▶ **Goal of the exercise**:
One range is to be output from the listing below, exactly as written: the line with "5. **Make Your Changes**" to the line with "7. **Commit and Push**", both kept.

▶ **Data extract**:
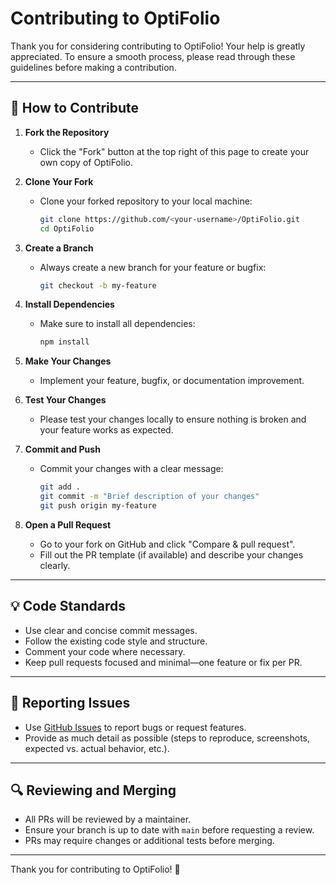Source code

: # Contributing to OptiFolio

Thank you for considering contributing to OptiFolio! Your help is greatly appreciated. To ensure a smooth process, please read through these guidelines before making a contribution.

---

## 📝 How to Contribute

1. **Fork the Repository**
   - Click the "Fork" button at the top right of this page to create your own copy of OptiFolio.

2. **Clone Your Fork**
   - Clone your forked repository to your local machine:
     ```bash
     git clone https://github.com/<your-username>/OptiFolio.git
     cd OptiFolio
     ```

3. **Create a Branch**
   - Always create a new branch for your feature or bugfix:
     ```bash
     git checkout -b my-feature
     ```

4. **Install Dependencies**
   - Make sure to install all dependencies:
     ```bash
     npm install
     ```

5. **Make Your Changes**
   - Implement your feature, bugfix, or documentation improvement.

6. **Test Your Changes**
   - Please test your changes locally to ensure nothing is broken and your feature works as expected.

7. **Commit and Push**
   - Commit your changes with a clear message:
     ```bash
     git add .
     git commit -m "Brief description of your changes"
     git push origin my-feature
     ```

8. **Open a Pull Request**
   - Go to your fork on GitHub and click "Compare & pull request".
   - Fill out the PR template (if available) and describe your changes clearly.

---

## 💡 Code Standards

- Use clear and concise commit messages.
- Follow the existing code style and structure.
- Comment your code where necessary.
- Keep pull requests focused and minimal—one feature or fix per PR.

---

## 🐞 Reporting Issues

- Use [GitHub Issues](https://github.com/pranav89624/OptiFolio/issues) to report bugs or request features.
- Provide as much detail as possible (steps to reproduce, screenshots, expected vs. actual behavior, etc.).

---

## 🔍 Reviewing and Merging

- All PRs will be reviewed by a maintainer.
- Ensure your branch is up to date with `main` before requesting a review.
- PRs may require changes or additional tests before merging.

---

Thank you for contributing to OptiFolio! 🎉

▶ **Solution to this exercise**:
5. **Make Your Changes**
   - Implement your feature, bugfix, or documentation improvement.

6. **Test Your Changes**
   - Please test your changes locally to ensure nothing is broken and your feature works as expected.

7. **Commit and Push**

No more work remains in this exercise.